§ **PROBLEM STATEMENT**
Return, unchanged and with no pictures, the lines below from the very first through the one that contains "para la semana $t+1$.".

[Dataset entries]
________________

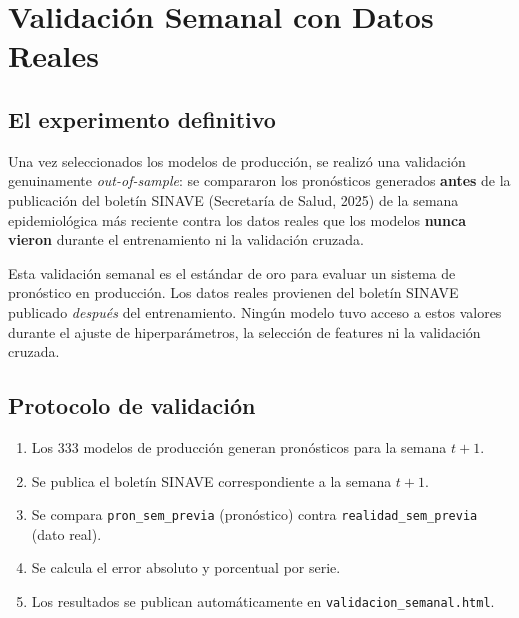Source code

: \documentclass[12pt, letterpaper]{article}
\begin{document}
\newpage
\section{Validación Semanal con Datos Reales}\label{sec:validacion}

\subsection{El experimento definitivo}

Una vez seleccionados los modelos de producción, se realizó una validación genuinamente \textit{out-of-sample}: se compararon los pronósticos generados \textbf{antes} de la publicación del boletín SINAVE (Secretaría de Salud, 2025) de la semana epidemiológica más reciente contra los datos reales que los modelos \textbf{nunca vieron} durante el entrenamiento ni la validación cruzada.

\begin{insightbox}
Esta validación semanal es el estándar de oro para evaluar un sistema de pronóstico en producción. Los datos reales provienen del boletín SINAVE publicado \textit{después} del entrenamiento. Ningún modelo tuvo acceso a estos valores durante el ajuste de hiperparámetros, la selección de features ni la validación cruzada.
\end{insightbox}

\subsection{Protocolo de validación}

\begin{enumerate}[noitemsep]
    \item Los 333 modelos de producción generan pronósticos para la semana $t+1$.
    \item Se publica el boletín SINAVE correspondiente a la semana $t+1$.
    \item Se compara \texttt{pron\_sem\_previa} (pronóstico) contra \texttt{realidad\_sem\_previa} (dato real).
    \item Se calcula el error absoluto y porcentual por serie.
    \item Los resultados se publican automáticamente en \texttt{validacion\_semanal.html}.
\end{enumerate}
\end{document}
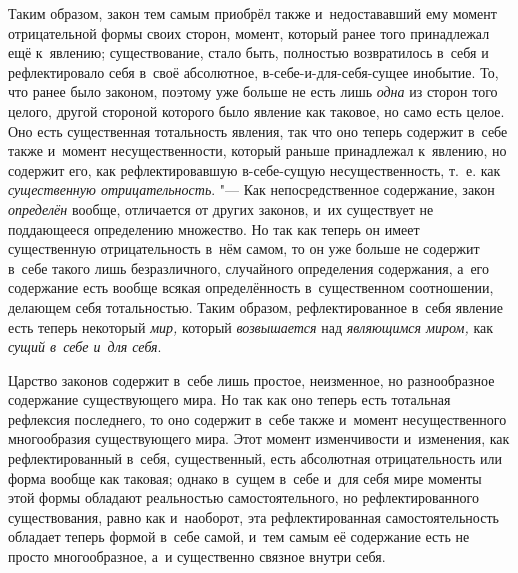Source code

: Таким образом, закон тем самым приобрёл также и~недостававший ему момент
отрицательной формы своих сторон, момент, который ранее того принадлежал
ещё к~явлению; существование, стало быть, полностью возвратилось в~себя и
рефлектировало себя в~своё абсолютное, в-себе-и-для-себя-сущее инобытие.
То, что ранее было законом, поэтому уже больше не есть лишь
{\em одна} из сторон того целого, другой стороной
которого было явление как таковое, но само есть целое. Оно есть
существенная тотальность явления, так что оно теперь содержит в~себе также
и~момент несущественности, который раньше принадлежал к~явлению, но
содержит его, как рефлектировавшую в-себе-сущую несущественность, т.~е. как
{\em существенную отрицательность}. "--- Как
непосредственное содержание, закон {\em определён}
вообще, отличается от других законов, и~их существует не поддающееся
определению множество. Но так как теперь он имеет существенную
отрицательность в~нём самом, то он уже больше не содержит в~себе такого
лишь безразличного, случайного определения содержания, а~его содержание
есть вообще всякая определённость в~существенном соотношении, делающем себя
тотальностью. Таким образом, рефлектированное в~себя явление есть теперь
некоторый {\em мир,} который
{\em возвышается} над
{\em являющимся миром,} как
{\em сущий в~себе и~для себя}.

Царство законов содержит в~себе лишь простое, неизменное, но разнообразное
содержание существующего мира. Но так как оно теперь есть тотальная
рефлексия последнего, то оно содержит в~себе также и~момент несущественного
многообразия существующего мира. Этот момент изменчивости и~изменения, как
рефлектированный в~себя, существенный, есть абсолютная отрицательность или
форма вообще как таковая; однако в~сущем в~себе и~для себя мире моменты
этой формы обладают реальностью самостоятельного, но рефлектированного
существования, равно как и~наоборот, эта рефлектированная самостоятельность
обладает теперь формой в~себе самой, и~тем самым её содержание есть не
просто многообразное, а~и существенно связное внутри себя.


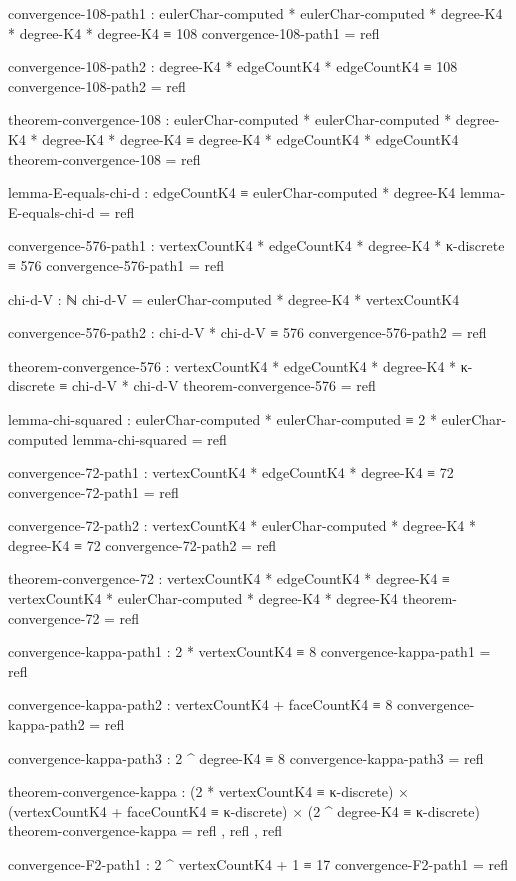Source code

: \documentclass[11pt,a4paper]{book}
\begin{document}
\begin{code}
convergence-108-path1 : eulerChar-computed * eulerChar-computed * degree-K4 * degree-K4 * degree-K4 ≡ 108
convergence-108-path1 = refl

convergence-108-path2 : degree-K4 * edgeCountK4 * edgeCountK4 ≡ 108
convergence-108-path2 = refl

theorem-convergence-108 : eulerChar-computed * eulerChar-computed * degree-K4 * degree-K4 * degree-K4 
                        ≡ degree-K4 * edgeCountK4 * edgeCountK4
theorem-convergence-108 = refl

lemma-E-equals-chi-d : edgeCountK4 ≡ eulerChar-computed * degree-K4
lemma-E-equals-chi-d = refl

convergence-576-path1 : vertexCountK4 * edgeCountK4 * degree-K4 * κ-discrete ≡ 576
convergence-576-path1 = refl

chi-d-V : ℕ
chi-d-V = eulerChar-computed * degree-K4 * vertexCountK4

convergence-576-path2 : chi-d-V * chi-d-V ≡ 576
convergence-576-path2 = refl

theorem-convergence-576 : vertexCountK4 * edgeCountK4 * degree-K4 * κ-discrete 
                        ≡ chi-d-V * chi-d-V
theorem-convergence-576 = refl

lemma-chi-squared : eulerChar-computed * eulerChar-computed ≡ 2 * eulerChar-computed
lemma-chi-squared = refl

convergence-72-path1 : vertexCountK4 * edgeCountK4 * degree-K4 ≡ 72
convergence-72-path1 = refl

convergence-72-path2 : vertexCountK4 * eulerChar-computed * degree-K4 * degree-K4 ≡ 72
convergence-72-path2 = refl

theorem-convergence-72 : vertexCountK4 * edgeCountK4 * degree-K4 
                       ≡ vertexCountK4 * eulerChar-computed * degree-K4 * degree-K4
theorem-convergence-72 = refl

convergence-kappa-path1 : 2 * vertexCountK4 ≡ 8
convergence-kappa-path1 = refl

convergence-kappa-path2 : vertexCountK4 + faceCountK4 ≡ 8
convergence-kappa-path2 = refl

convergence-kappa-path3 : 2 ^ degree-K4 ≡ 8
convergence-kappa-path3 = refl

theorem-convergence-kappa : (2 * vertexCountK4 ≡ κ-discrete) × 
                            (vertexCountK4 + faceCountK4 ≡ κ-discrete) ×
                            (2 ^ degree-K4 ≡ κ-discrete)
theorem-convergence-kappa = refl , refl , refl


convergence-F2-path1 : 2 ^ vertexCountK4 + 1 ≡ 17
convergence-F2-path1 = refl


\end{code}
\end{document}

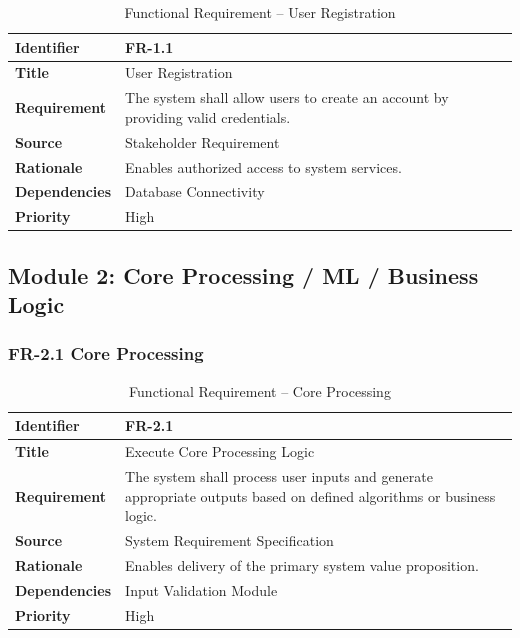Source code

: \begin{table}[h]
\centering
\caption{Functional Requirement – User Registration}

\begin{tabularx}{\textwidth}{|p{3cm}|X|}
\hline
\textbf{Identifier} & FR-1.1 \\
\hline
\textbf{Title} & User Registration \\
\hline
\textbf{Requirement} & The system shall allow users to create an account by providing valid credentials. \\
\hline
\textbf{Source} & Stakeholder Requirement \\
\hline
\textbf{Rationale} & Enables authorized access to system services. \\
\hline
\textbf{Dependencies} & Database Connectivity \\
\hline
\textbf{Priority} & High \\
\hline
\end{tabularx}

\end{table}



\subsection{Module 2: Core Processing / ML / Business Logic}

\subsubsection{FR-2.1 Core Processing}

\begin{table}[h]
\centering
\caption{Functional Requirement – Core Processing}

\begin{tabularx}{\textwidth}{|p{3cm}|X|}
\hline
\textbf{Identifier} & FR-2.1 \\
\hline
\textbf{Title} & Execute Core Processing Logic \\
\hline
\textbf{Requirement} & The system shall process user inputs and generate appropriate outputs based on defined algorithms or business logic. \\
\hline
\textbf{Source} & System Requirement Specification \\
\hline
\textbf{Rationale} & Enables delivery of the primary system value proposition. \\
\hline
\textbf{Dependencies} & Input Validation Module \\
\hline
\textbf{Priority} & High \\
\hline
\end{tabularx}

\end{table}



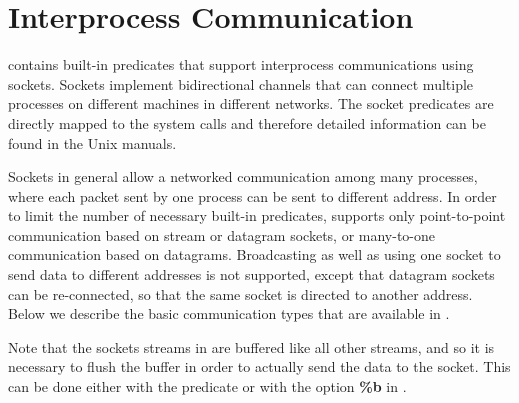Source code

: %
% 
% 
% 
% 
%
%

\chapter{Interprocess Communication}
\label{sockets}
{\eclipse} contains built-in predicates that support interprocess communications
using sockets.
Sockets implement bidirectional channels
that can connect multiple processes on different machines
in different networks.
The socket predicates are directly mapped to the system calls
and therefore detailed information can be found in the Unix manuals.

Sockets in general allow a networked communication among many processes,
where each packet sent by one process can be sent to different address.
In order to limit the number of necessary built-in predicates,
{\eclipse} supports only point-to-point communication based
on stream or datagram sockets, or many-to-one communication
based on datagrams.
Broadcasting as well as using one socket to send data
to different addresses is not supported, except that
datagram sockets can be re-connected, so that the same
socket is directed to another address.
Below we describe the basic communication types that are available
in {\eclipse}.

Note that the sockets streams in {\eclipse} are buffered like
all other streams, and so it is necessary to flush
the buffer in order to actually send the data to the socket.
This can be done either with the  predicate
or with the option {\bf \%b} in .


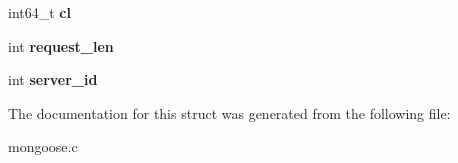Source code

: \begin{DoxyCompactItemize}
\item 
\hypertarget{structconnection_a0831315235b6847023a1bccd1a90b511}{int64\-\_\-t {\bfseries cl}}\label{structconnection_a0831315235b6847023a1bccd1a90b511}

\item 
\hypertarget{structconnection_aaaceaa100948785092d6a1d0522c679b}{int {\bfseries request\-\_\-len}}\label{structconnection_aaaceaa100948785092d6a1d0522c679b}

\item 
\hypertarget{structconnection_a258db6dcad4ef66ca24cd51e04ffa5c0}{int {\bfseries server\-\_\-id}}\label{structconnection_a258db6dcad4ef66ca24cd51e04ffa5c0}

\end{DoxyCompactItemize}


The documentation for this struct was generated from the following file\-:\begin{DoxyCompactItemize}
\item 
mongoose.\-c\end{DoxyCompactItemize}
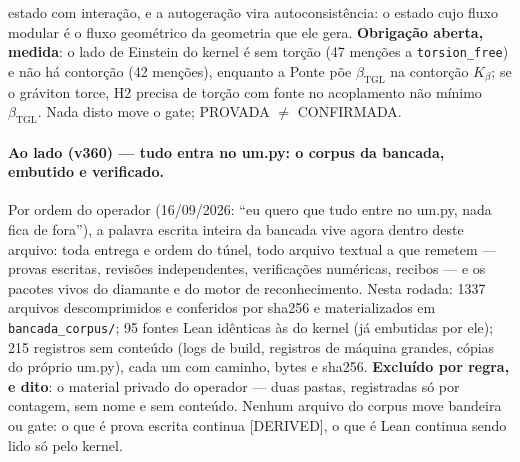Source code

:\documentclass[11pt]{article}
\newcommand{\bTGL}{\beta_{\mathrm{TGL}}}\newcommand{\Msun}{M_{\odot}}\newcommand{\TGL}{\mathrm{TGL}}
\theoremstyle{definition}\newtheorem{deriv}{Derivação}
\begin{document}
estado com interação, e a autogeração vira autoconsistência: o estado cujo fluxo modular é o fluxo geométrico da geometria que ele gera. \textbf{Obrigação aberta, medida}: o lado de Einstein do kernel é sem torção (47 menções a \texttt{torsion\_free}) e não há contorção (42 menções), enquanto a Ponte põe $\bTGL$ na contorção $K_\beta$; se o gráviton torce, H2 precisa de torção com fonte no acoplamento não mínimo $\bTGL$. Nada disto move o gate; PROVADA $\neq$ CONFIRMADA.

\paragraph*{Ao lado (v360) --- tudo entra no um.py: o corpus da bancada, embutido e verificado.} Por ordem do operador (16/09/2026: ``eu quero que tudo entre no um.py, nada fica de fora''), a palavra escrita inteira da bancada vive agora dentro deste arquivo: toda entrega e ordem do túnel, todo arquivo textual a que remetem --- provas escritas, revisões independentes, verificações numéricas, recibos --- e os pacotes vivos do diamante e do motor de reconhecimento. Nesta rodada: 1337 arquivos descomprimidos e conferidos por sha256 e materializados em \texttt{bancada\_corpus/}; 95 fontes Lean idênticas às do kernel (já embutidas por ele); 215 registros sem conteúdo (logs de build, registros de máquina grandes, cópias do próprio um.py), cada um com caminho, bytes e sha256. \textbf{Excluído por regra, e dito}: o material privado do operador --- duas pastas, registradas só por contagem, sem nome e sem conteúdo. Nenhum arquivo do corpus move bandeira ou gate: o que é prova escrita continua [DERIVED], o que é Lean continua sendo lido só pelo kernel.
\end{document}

________________

§ **ANSWER SPACE**
Source code

: \documentclass[12pt, letterpaper]{article}
\begin{document}
\newpage
\section{Validación Semanal con Datos Reales}\label{sec:validacion}

\subsection{El experimento definitivo}

Una vez seleccionados los modelos de producción, se realizó una validación genuinamente \textit{out-of-sample}: se compararon los pronósticos generados \textbf{antes} de la publicación del boletín SINAVE (Secretaría de Salud, 2025) de la semana epidemiológica más reciente contra los datos reales que los modelos \textbf{nunca vieron} durante el entrenamiento ni la validación cruzada.

\begin{insightbox}
Esta validación semanal es el estándar de oro para evaluar un sistema de pronóstico en producción. Los datos reales provienen del boletín SINAVE publicado \textit{después} del entrenamiento. Ningún modelo tuvo acceso a estos valores durante el ajuste de hiperparámetros, la selección de features ni la validación cruzada.
\end{insightbox}

\subsection{Protocolo de validación}

\begin{enumerate}[noitemsep]
    \item Los 333 modelos de producción generan pronósticos para la semana $t+1$.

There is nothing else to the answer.